(Stored data)
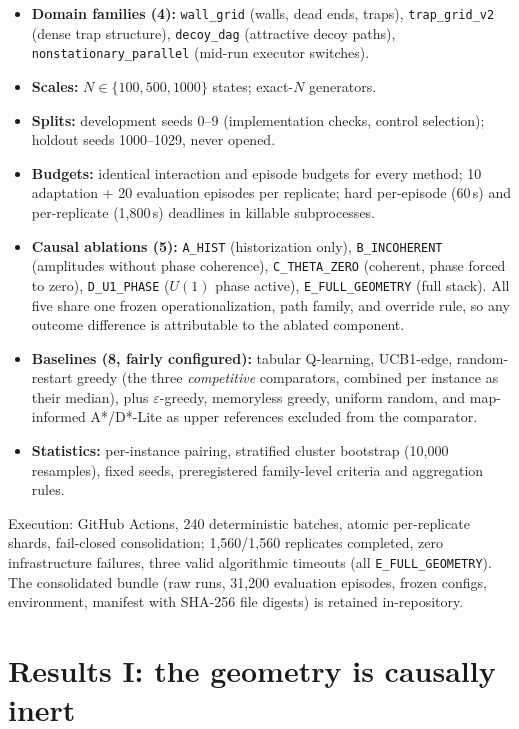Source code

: \documentclass[11pt]{article}
\begin{document}
\begin{itemize}
  \item \textbf{Domain families (4):} \texttt{wall\_grid} (walls, dead ends,
    traps), \texttt{trap\_grid\_v2} (dense trap structure),
    \texttt{decoy\_dag} (attractive decoy paths),
    \texttt{nonstationary\_parallel} (mid-run executor switches).
  \item \textbf{Scales:} $N \in \{100, 500, 1000\}$ states; exact-$N$
    generators.
  \item \textbf{Splits:} development seeds 0--9 (implementation checks,
    control selection); holdout seeds 1000--1029, never opened.
  \item \textbf{Budgets:} identical interaction and episode budgets for
    every method; 10 adaptation $+$ 20 evaluation episodes per replicate;
    hard per-episode (60\,s) and per-replicate (1{,}800\,s) deadlines in
    killable subprocesses.
  \item \textbf{Causal ablations (5):} \texttt{A\_HIST} (historization
    only), \texttt{B\_INCOHERENT} (amplitudes without phase coherence),
    \texttt{C\_THETA\_ZERO} (coherent, phase forced to zero),
    \texttt{D\_U1\_PHASE} ($U(1)$ phase active), \texttt{E\_FULL\_GEOMETRY}
    (full stack). All five share one frozen operationalization, path family,
    and override rule, so any outcome difference is attributable to the
    ablated component.
  \item \textbf{Baselines (8, fairly configured):} tabular Q-learning,
    UCB1-edge, random-restart greedy (the three \emph{competitive}
    comparators, combined per instance as their median), plus
    $\varepsilon$-greedy, memoryless greedy, uniform random, and
    map-informed A*/D*-Lite as upper references excluded from the
    comparator.
  \item \textbf{Statistics:} per-instance pairing, stratified cluster
    bootstrap (10{,}000 resamples), fixed seeds, preregistered family-level
    criteria and aggregation rules.
\end{itemize}

Execution: GitHub Actions, 240 deterministic batches, atomic per-replicate
shards, fail-closed consolidation; 1{,}560/1{,}560 replicates completed,
zero infrastructure failures, three valid algorithmic timeouts (all
\texttt{E\_FULL\_GEOMETRY}). The consolidated bundle (raw runs, 31{,}200
evaluation episodes, frozen configs, environment, manifest with SHA-256 file
digests) is retained in-repository.

\section{Results I: the geometry is causally inert}\label{sec:results1}
\end{document}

◆ **WHAT TO DO**:
In the data above, each line holding "evaluation" is to be found and copied.

◆ **REPLY**:
    every method; 10 adaptation $+$ 20 evaluation episodes per replicate;
evaluation episodes, frozen configs, environment, manifest with SHA-256 file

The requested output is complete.